What is needed – Exclude the pictures, and otherwise reproduce the data in full.

[Source texts of formatted documents]
※
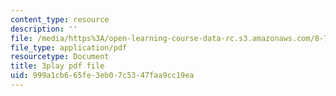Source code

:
 ```yaml
---
content_type: resource
description: ''
file: /media/https%3A/open-learning-course-data-rc.s3.amazonaws.com/8-701-introduction-to-nuclear-and-particle-physics-fall-2020/999a1cb665fe3eb07c5347faa9cc19ea_J6L9uQ-IO90.pdf
file_type: application/pdf
resourcetype: Document
title: 3play pdf file
uid: 999a1cb6-65fe-3eb0-7c53-47faa9cc19ea
---
```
※
Result of this task –
Source code

:
 ```yaml
---
content_type: resource
description: ''
file: /media/https%3A/open-learning-course-data-rc.s3.amazonaws.com/8-701-introduction-to-nuclear-and-particle-physics-fall-2020/999a1cb665fe3eb07c5347faa9cc19ea_J6L9uQ-IO90.pdf
file_type: application/pdf
resourcetype: Document
title: 3play pdf file
uid: 999a1cb6-65fe-3eb0-7c53-47faa9cc19ea
---
```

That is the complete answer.